Reaktionen: Kritik, Warnungen, Fragen
Berlin (dpa) - Kritik von Gegnern, Fragen der Opposition, Warnungen der Industrie - der Beschluss zum Atomausstieg macht keinen richtig glücklich. Auch ausländische Regierungen sorgen sich. Öko-Stromanbieter hingegen hoffen auf Planungssicherheit, Stadtwerke auf mehr Wettbewerb.
Atomkraftgegner halten den Beschluss der schwarz-gelben Koalition zum Atomausstieg bis spätestens 2022 für Etikettenschwindel. Dies sei keineswegs der schnellstmögliche Ausstieg, lautete am Montag der zentrale Vorwurf von Umweltverbänden.
Die deutsche Industrie warnte vor einem unumkehrbaren Ausstieg, höheren Strompreisen und Ausfällen bei der Stromversorgung. Die Opposition sieht offene Fragen, signalisierte aber Bereitschaft, an einem Konsens mitzuwirken.
Die Aktien der Atombetreiber verbuchten an den Börsen Verluste, Öko-Stromanbieter legten dagegen zu. Auch Stadtwerke sind zufrieden. In einigen europäischen Atomkraftländern ist die Skepsis groß, Nachbar Österreich dagegen spricht von einem Signal:
OPPOSITION: SPD und Grüne habe Zustimmung zu den Atomausstiegsplänen der Koalition angedeutet, knüpfen dies aber an Bedingungen. SPD-Chef Sigmar Gabriel erklärte, möglicherweise könne man auch schneller aussteigen. Grünen-Chef Cem Özdemir sagte: „Die Grünen sind bereit zum Kompromiss, aber das "grüne Siegel" bekommt man nur, wenn auch der Inhalt stimmt.“ Ob sich die Grünen am Ausstiegsbeschluss beteiligen, soll die Parteibasis auf einem Sonderparteitag entscheiden. Die Linken pochen auf einen schnelleren Atomausstieg.
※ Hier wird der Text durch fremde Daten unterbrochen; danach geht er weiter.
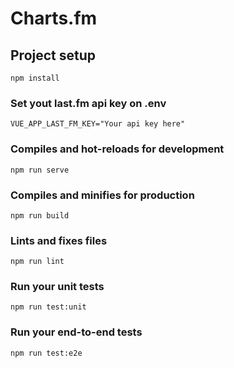 # Charts.fm

## Project setup
```
npm install
```

### Set yout last.fm api key on .env
```
VUE_APP_LAST_FM_KEY="Your api key here"
```

### Compiles and hot-reloads for development
```
npm run serve
```

### Compiles and minifies for production
```
npm run build
```

### Lints and fixes files
```
npm run lint
```

### Run your unit tests
```
npm run test:unit
```

### Run your end-to-end tests
```
npm run test:e2e
```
STROMKONZERNE: Der RWE-Konzern behält sich juristische Schritte bei einem vorgezogenen Atomausstieg vor. Als bisher einziger Konzern klagt RWE gegen das Moratorium. Zu einem „Stand-By-Meiler“ hieß es, technisch und sicherheitstechnisch sei vieles machbar. Der Konzern EnBW will die Beschlüsse zunächst prüfen. Auch Vattenfall nahm die „Entscheidung erst einmal zur Kenntnis“.
INDUSTRIE: Industrie-Präsident Hans-Peter Keitel warnte: „Die deutlich erkennbare politische Absicht, in einem beispiellos beschleunigten Verfahren einen finalen und irreversiblen Schlusspunkt für die Nutzung von Kernenergie in diesem Land zu fixieren, erfüllt mich zunehmend mit Sorge.“ Ein solches Vorhaben müsse nachjustiert werden können - auch auf der Zeitschiene. Das Erreichen der Klimaschutzziele werde schwieriger und viel teurer.
GREENPEACE: Greenpeace zeigte sich „bestürzt“. Ein Ausstieg bis 2022 sei nicht der schnellstmögliche, sondern ein unverantwortlich langsamer Ausstieg. Es sei möglich, bis 2015 versorgungssicher aus der Atomkraft auszusteigen. Es bestehe die Gefahr, dass Konzerne den Ausstieg in die Länge ziehen, den Netzausbau oder Investitionen verzögerten. Nötig seien klare Abschaltdaten für jeden Reaktor. Kein Atomkraftwerk dürfe als „Kaltreserve“ in Betrieb gelassen werden.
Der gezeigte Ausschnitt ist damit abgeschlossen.